Getting stale in the same old shoulder routine. ????
Here are some exercises not known to many people that can help to add new stimulus to shoulder development.
(1) Prone Reverse Raises.
The purpose of this exercise is to work the posterior deltoid/outer trapezius in a way that no other movement can
(a) Lie down on a bench high enough so that your arms can extend down to the sides without touching the floor. If no bench is available, you can do this exercise whilst standing and bent over, torso parallel to the floor.
(b) Holding a dumbell in each hand, palms facing forward, slowly and deliberately bring the arms up and back, along side your body.
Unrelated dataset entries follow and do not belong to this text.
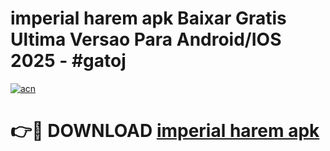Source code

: # imperial harem apk Baixar Gratis Ultima Versao Para Android/IOS 2025 - #gatoj

[![acn](https://github.com/user-attachments/assets/0f9c940e-d8b0-45ae-aac7-cd30a18b3e1c)](https://app.mediaupload.pro?title=imperial_harem_apk&ref=02M)

# 👉🔴 DOWNLOAD [imperial harem apk](https://app.mediaupload.pro?title=imperial_harem_apk&ref=02M)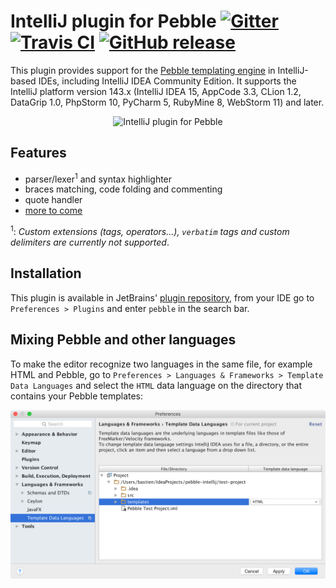 # IntelliJ plugin for Pebble [![Gitter](https://badges.gitter.im/bjansen/pebble-intellij.svg)](https://gitter.im/bjansen/pebble-intellij) [![Travis CI](https://travis-ci.org/bjansen/pebble-intellij.svg?branch=master)](https://travis-ci.org/bjansen/pebble-intellij) [![GitHub release](https://img.shields.io/github/release/bjansen/pebble-intellij.svg)]()

This plugin provides support for the 
[Pebble templating engine](https://github.com/PebbleTemplates/pebble) in 
IntelliJ-based IDEs, including IntelliJ IDEA Community Edition. It supports
the IntelliJ platform version 143.x (IntelliJ IDEA 15, AppCode 3.3, CLion 1.2,
DataGrip 1.0, PhpStorm 10, PyCharm 5, RubyMine 8, WebStorm 11) and later.

<p align="center">
  <img src="https://github.com/bjansen/pebble-intellij/raw/master/images/plugin.png" 
       width="594" alt="IntelliJ plugin for Pebble"/>
<p>

## Features

* parser/lexer<sup>1</sup> and syntax highlighter
* braces matching, code folding and commenting
* quote handler
* [more to come](https://github.com/bjansen/pebble-intellij/issues?utf8=%E2%9C%93&q=is%3Aissue%20is%3Aopen%20label%3At-feature)

<sup>1</sup>: *Custom extensions (tags, operators...), `verbatim` tags
and custom delimiters are currently not supported*.

## Installation

This plugin is available in JetBrains' [plugin repository](https://plugins.jetbrains.com/idea/plugin/9407-pebble),
from your IDE go to `Preferences > Plugins` and enter `pebble` in the search bar.

## Mixing Pebble and other languages

To make the editor recognize two languages in the same file, for example HTML 
and Pebble, go to `Preferences > Languages & Frameworks > Template Data Languages`
and select the `HTML` data language on the directory that contains your Pebble
templates:

![Template data languages settings](images/settings.png)
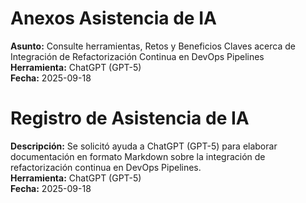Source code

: # Anexos Asistencia de IA

**Asunto:** Consulte herramientas, Retos y Beneficios Claves acerca de Integración de Refactorización Continua en DevOps Pipelines  
**Herramienta:** ChatGPT (GPT-5)  
**Fecha:** 2025-09-18

# Registro de Asistencia de IA

**Descripción:** Se solicitó ayuda a ChatGPT (GPT-5) para elaborar documentación en formato Markdown sobre la integración de refactorización continua en DevOps Pipelines.  
**Herramienta:** ChatGPT (GPT-5)  
**Fecha:** 2025-09-18
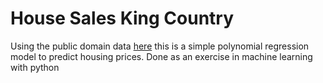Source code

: 

# House Sales King Country
Using the public domain data [here](https://www.kaggle.com/datasets/harlfoxem/housesalesprediction) this is a simple polynomial regression model to predict housing prices.
Done as an exercise in machine learning with python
Keep the arms straight throughout.
(c) Return the weight to the original position and repeat.
3 sets x 10-12 reps
(2) Supine Cable Arcs.
In this exercise you'll eventually be lying down on a bench at a cable station.
(a) Using a low pulley; take hold of a straight bar with both hands in an overhand grip whilst seated on the bench or floor.
(b) Now lie back and keep the cable down by your hips,
(c) Using an upward, arc like movement, raise the bar overhead and upwards until your arms are outstretched as far back as the will go.
3 sets x 12-15 reps.
(3) "W" Presses.
(a) Hold a pair of dumbells in the standard fashion as if you were going to do presses.
(b) Now as you rise the dumbells, spread your arms so that your hands are further out to the sides at the top of the movement, simulating the look of a "W".
(c) Lower the weight down until your elbows are as low and as close to the body as possible.
4 sets x 10 reps.
(4) Forward Barbell Holds.
(a) hold a barbell straight out in fron of you with arms parallel to the floor.
(b) continue holding it.
(c) Keep going !
(d) Dont drop your arms untill you cant hold the bar up any more.
4 sets to failure.
(5) Swinging Dumbell Raises.
(a) With both hands grab a heavy dumbell on the floor.
(b) Keeping your legs apart and slightlyl bent, raise the dumbell from the floor to above your head in one sweeping movement. keeping the arms straight as possible throughout.
3 sets x 12-15 reps.
(6) Lying Bent-Arm Quarter-Laterals.
(a) Lie sideways on a slightly inclined bench.
(b) Holding a heavy dumbell in your upper hand, bend your arm at the elbow.
(c) Now using only the shoulder muscles, raise the weight just a couple of inches so that your elbow and the dumbell remain at the same height.
(d) Slowly lower the weight, but dont let it come to a total rest at the bottom.
(e) Keep the weight moving within this range of motion for as long as possible. Repeat with the other arm.
3 sets x 10-12 reps.
Good luck..!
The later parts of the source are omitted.